Latest Emerging Market Viewpoints
From Matt Linsey and the North of South Capital team
Are commodity prices less relevant for our asset class? Over the past ten years the weighting of energy, oil and gas and mining has fallen by more than 50% to less than 15.0% of our index. At the same time technology, including internet stocks, has more than doubled to where it accounts to close to a quarter of our index.
This change in index composition is very reflective of what we have seen in the developed markets over the same period. It is also an indicator of the decreased relative importance of commodity exports for many countries in our index. Russia remains the most dependent market in the index with oil and gas exports accounting for approximately 50 % of total exports. Despite its important role in international relations (and domestic U.S. politics!!!!) Russia’s weighting is relatively small in our index, at only 3.1%. Mexico, traditionally viewed as very dependent on its oil industry, has managed to diversify its economy to the point where oil accounts for less than 5.0 % of total exports.
Within Latin America, Brazil now is the market with the highest dependence on commodities, which account for almost 50% of all exports. Brazil’s oil and gas exports have almost doubled over the past five years, to the point where they account for approximately 7.0% of the country’s total exports.

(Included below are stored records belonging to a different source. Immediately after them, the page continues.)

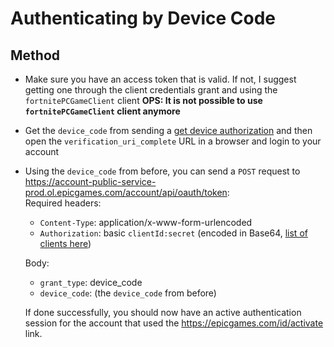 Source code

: # Authenticating by Device Code

## Method
- Make sure you have an access token that is valid. If not, I suggest getting one through the client credentials grant and using the `fortnitePCGameClient` client
**OPS: It is not possible to use `fortnitePCGameClient` client anymore**

- Get the `device_code` from sending a [get device authorization](https://github.com/MixV2/EpicResearch/blob/master/docs/account/endpoints/get_device_authorization.md) and then open the `verification_uri_complete` URL in a browser and login to your account

- Using the `device_code` from before, you can send a `POST` request to https://account-public-service-prod.ol.epicgames.com/account/api/oauth/token:  
  Required headers:
  - `Content-Type`: application/x-www-form-urlencoded
  - `Authorization`: basic `clientId:secret` (encoded in Base64, [list of clients here](https://github.com/MixV2/EpicResearch/blob/master/docs/auth/auth_clients.md))    
  
  Body:
  - `grant_type`: device_code
  - `device_code`: (the `device_code` from before)
  
  If done successfully, you should now have an active authentication session for the account that used the https://epicgames.com/id/activate link.
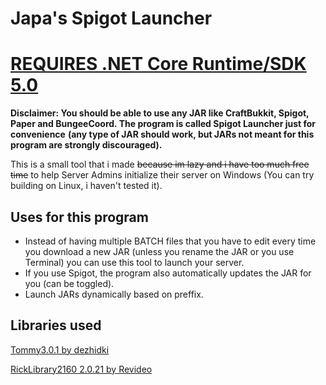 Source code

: # Japa's Spigot Launcher
# [REQUIRES .NET Core Runtime/SDK 5.0](https://dotnet.microsoft.com/download/dotnet/5.0)

**Disclaimer: You should be able to use any JAR like CraftBukkit, Spigot, Paper and BungeeCoord. The program is called Spigot Launcher just for convenience**
**(any type of JAR should work, but JARs not meant for this program are strongly discouraged).**

This is a small tool that i made ~~because im lazy and i have too much free time~~ to help Server Admins initialize their server on Windows (You can try building on Linux, i haven't tested it).

## Uses for this program
- Instead of having multiple BATCH files that you have to edit every time you download a new JAR (unless you rename the JAR or you use Terminal) you can use this tool to launch your server.
- If you use Spigot, the program also automatically updates the JAR for you (can be toggled).
- Launch JARs dynamically based on preffix.

## Libraries used 
[Tommy3.0.1 by dezhidki](https://www.nuget.org/packages/Tommy]Tommy)

[RickLibrary2160 2.0.21 by Revideo](https://youtu.be/m1yWUWhamj4)
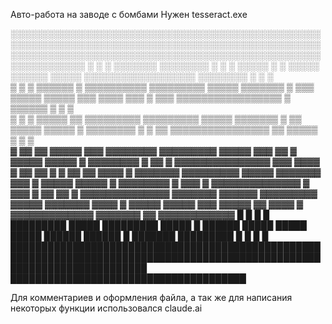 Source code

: Авто-работа на заводе с бомбами 
Нужен tesseract.exe

░░░░░░░░░░░░░░░░░░░░░░░░░░░░░░░░░░░░░░░░░░░░░░░░░░░░░░░░░░░░░░░░░░░░░░░░░░░░░░░░░░░░░░░░░░░░░░░░░░░░░░░░░░░░░░░░░░░░░░░░░░░░░░░░░░░░░░░░░░░░░░░░░░░░░░░░░░░░░░░░░░
░   ░   ░   ░░░░░░░  ░░░░░░░░           ░           ░         ░    ░░░░░   ░           ░   ░░░░░     ░░░░░░    ░░░░░   ░░░░░░░░░░░░░░░░░░  ░░░░░░░░   ░   ░   ░   
▒   ▒   ▒   ▒▒▒▒▒▒  ▒  ▒▒▒▒▒▒▒▒▒▒   ▒▒▒▒▒▒▒▒▒   ▒▒▒▒▒   ▒▒▒▒▒▒▒  ▒   ▒▒▒   ▒▒▒▒▒   ▒▒▒▒▒   ▒▒▒   ▒▒▒▒   ▒▒▒  ▒   ▒▒▒   ▒▒▒▒▒▒▒▒▒▒▒▒▒▒▒▒▒  ▒  ▒▒▒▒▒▒   ▒   ▒   ▒   
▒   ▒   ▒   ▒▒▒▒▒  ▒▒   ▒▒▒▒▒▒▒▒▒   ▒▒▒▒▒▒▒▒▒   ▒▒▒▒▒   ▒▒▒▒▒▒▒   ▒   ▒▒   ▒▒▒▒▒   ▒▒▒▒▒   ▒   ▒▒▒▒▒▒▒▒   ▒   ▒   ▒▒   ▒▒▒▒▒▒▒▒▒▒▒▒▒▒▒▒  ▒▒   ▒▒▒▒▒   ▒   ▒   ▒   
▓  ▓▓  ▓▓  ▓▓▓▓▓   ▓▓▓   ▓▓▓▓▓▓▓▓   ▓▓▓▓▓▓▓▓▓   ▓▓▓▓▓       ▓▓▓   ▓▓   ▓   ▓▓▓▓▓   ▓▓▓▓▓   ▓   ▓▓▓▓▓▓▓▓   ▓   ▓▓   ▓   ▓▓▓▓▓▓▓▓▓▓▓▓▓▓▓   ▓▓▓   ▓▓▓▓   ▓  ▓▓  ▓▓  ▓
▓  ▓▓  ▓▓  ▓▓▓▓       ▓   ▓▓▓▓▓▓▓   ▓▓▓▓▓▓▓▓▓   ▓▓▓▓▓   ▓▓▓▓▓▓▓   ▓▓▓  ▓   ▓▓▓▓▓   ▓▓▓▓▓   ▓   ▓▓▓▓▓▓▓▓   ▓   ▓▓▓  ▓   ▓▓▓▓▓▓▓▓▓▓▓▓▓▓       ▓   ▓▓▓   ▓  ▓▓  ▓▓  ▓
▓▓▓▓▓▓▓▓▓▓▓▓▓▓   ▓▓▓▓▓▓▓   ▓▓▓▓▓▓   ▓▓▓▓▓▓▓▓▓   ▓▓▓▓▓   ▓▓▓▓▓▓▓   ▓▓▓▓  ▓  ▓▓▓▓▓   ▓▓▓▓▓   ▓▓▓   ▓▓▓▓▓   ▓▓   ▓▓▓▓  ▓  ▓▓▓▓▓▓▓▓▓▓▓▓▓   ▓▓▓▓▓▓▓   ▓▓   ▓▓▓▓▓▓▓▓▓▓▓▓
█   █   █   █   █████████   █████   █████████   █████         █   ██████   █████   █████   █████     ██████   ██████   █    ███████   █████████   █   █   █   █   
██████████████████████████████████████████████████████████████████████████████████████████████████████████████████████████  ██████████████████████████████████████

Для комментариев и оформления файла, а так же для написания некоторых функции использовался claude.ai
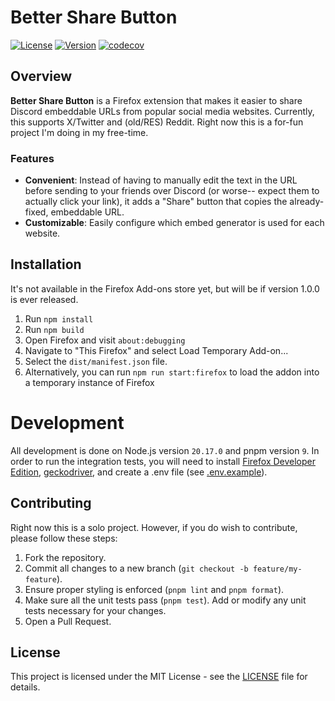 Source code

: ﻿# Better Share Button

[![License](https://img.shields.io/github/license/joepietrzyk/better-share-button)](./LICENSE)
[![Version](https://img.shields.io/github/package-json/v/joepietrzyk/better-share-button)](./package.json)
[![codecov](https://codecov.io/github/joepietrzyk/better-share-button/graph/badge.svg?token=MN3ZFJDRXB)](https://codecov.io/github/joepietrzyk/better-share-button)

## Overview

**Better Share Button** is a Firefox extension that makes it easier to share Discord embeddable URLs from popular social media websites. Currently, this supports X/Twitter and (old/RES) Reddit. Right now this is a for-fun project I'm doing in my free-time.

### Features

- **Convenient**: Instead of having to manually edit the text in the URL before sending to your friends over Discord (or worse-- expect them to actually click your link), it adds a "Share" button that copies the already-fixed, embeddable URL.
- **Customizable**: Easily configure which embed generator is used for each website.

## Installation

It's not available in the Firefox Add-ons store yet, but will be if version 1.0.0 is ever released.

1. Run `npm install`
2. Run `npm build`
3. Open Firefox and visit `about:debugging`
4. Navigate to "This Firefox" and select Load Temporary Add-on...
5. Select the `dist/manifest.json` file.
6. Alternatively, you can run `npm run start:firefox` to load the addon into a temporary instance of Firefox

# Development

All development is done on Node.js version `20.17.0` and pnpm version `9`. In order to run the integration tests, you will need to install
[Firefox Developer Edition](https://www.mozilla.org/en-US/firefox/developer/), [geckodriver](https://github.com/mozilla/geckodriver/releases/tag/v0.35.0), and create a .env file (see [.env.example](./.env.example)).

## Contributing

Right now this is a solo project. However, if you do wish to contribute, please follow these steps:

1. Fork the repository.
2. Commit all changes to a new branch (`git checkout -b feature/my-feature`).
3. Ensure proper styling is enforced (`pnpm lint` and `pnpm format`).
4. Make sure all the unit tests pass (`pnpm test`). Add or modify any unit tests necessary for your changes.
5. Open a Pull Request.

## License

This project is licensed under the MIT License - see the [LICENSE](./LICENSE) file for details.
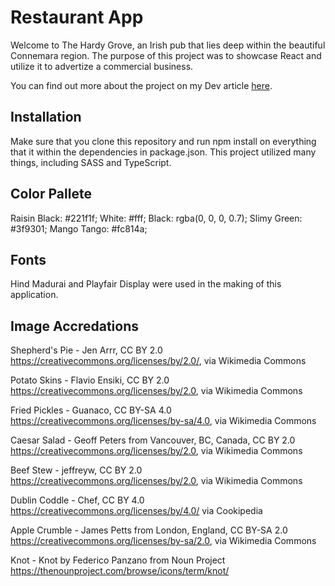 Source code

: # Restaurant App

Welcome to The Hardy Grove, an Irish pub that lies deep within the beautiful Connemara region. The purpose of this project was to showcase React and utilize it to advertize a commercial business.

You can find out more about the project on my Dev article [here](https://dev.to/hargroa2/i-just-built-my-first-official-reactredux-website-2711).

## Installation

Make sure that you clone this repository and run npm install on everything that it within the dependencies in package.json. This project utilized many things, including SASS and TypeScript.

## Color Pallete

Raisin Black: #221f1f;
White: #fff;
Black: rgba(0, 0, 0, 0.7);
Slimy Green: #3f9301;
Mango Tango: #fc814a;

## Fonts

Hind Madurai and Playfair Display were used in the making of this application.

## Image Accredations

Shepherd's Pie - Jen Arrr, CC BY 2.0 https://creativecommons.org/licenses/by/2.0/, via Wikimedia Commons

Potato Skins - Flavio Ensiki, CC BY 2.0 https://creativecommons.org/licenses/by/2.0, via Wikimedia Commons

Fried Pickles - Guanaco, CC BY-SA 4.0 https://creativecommons.org/licenses/by-sa/4.0, via Wikimedia Commons

Caesar Salad - Geoff Peters from Vancouver, BC, Canada, CC BY 2.0 https://creativecommons.org/licenses/by/2.0, via Wikimedia Commons

Beef Stew - jeffreyw, CC BY 2.0 https://creativecommons.org/licenses/by/2.0, via Wikimedia Commons

Dublin Coddle - Chef, CC BY 4.0 https://creativecommons.org/licenses/by/4.0/ via Cookipedia

Apple Crumble - James Petts from London, England, CC BY-SA 2.0 https://creativecommons.org/licenses/by-sa/2.0, via Wikimedia Commons

Knot - Knot by Federico Panzano from Noun Project https://thenounproject.com/browse/icons/term/knot/

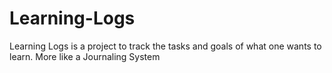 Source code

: # Learning-Logs
Learning Logs is a project to track the tasks and goals of what one wants to learn. More like a Journaling System
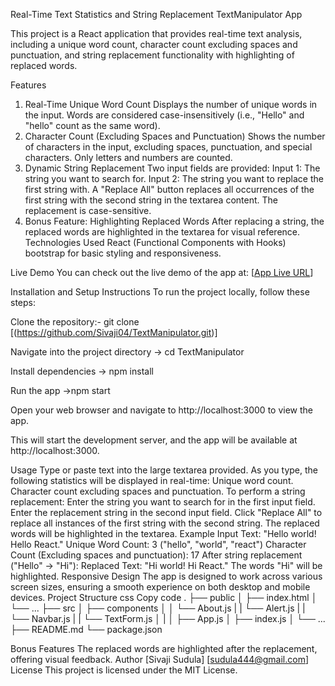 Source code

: Real-Time Text Statistics and String Replacement TextManipulator App

This project is a React application that provides real-time text analysis, including a unique word count, character count excluding spaces and punctuation, and string replacement functionality with highlighting of replaced words.

Features
1. Real-Time Unique Word Count
Displays the number of unique words in the input.
Words are considered case-insensitively (i.e., "Hello" and "hello" count as the same word).
2. Character Count (Excluding Spaces and Punctuation)
Shows the number of characters in the input, excluding spaces, punctuation, and special characters.
Only letters and numbers are counted.
3. Dynamic String Replacement
Two input fields are provided:
Input 1: The string you want to search for.
Input 2: The string you want to replace the first string with.
A "Replace All" button replaces all occurrences of the first string with the second string in the textarea content.
The replacement is case-sensitive.
4. Bonus Feature: Highlighting Replaced Words
After replacing a string, the replaced words are highlighted in the textarea for visual reference.
Technologies Used
React (Functional Components with Hooks)
bootstrap for basic styling and responsiveness.

Live Demo
You can check out the live demo of the app at: [[App Live URL](https://rococo-cannoli-44585b.netlify.app/)]

Installation and Setup Instructions
To run the project locally, follow these steps:

Clone the repository:-
git clone [(https://github.com/Sivaji04/TextManipulator.git)]

Navigate into the project directory
-> cd TextManipulator

Install dependencies
-> npm install

Run the app
->npm start

Open your web browser and navigate to http://localhost:3000 to view the app.

This will start the development server, and the app will be available at http://localhost:3000.

Usage
Type or paste text into the large textarea provided.
As you type, the following statistics will be displayed in real-time:
Unique word count.
Character count excluding spaces and punctuation.
To perform a string replacement:
Enter the string you want to search for in the first input field.
Enter the replacement string in the second input field.
Click "Replace All" to replace all instances of the first string with the second string.
The replaced words will be highlighted in the textarea.
Example
Input Text: "Hello world! Hello React."
Unique Word Count: 3 ("hello", "world", "react")
Character Count (Excluding spaces and punctuation): 17
After string replacement ("Hello" → "Hi"):
Replaced Text: "Hi world! Hi React."
The words "Hi" will be highlighted.
Responsive Design
The app is designed to work across various screen sizes, ensuring a smooth experience on both desktop and mobile devices.
Project Structure
css
Copy code
.
├── public
│   ├── index.html
│   └── ...
├── src
│   ├── components
│   │   └── About.js
|   |   └── Alert.js
|   |   └── Navbar.js
|   |   └── TextForm.js
│   |
│   ├── App.js
│   ├── index.js
│   └── ...
├── README.md
└── package.json

Bonus Features
The replaced words are highlighted after the replacement, offering visual feedback.
Author
[Sivaji Sudula]
[sudula444@gmail.com]
License
This project is licensed under the MIT License.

Asia remains the region least dependent on commodities as a revenue source, with only Indonesia and Malaysia relying heavily on their export. Commodity related products account for more than 50% of Indonesia’s exports, with oil and gas alone accounting for almost 20% of the total. Malaysia is somewhat less dependent, as commodities only account for about a third of total exports.
The region that is clearly the most dependent on commodity related exports (almost entirely oil) remains the Middle East. With most of the markets in the region either considered as frontier or out of the indexes entirely (Saudi Arabia) their impact on the performance of our asset class is negligible.
Although most of the countries in our index have managed to successfully diversity their export revenue away from an overdependence on commodities, the price of the underlying commodity remains a good indicator, although less important than in the past, of overall global demand.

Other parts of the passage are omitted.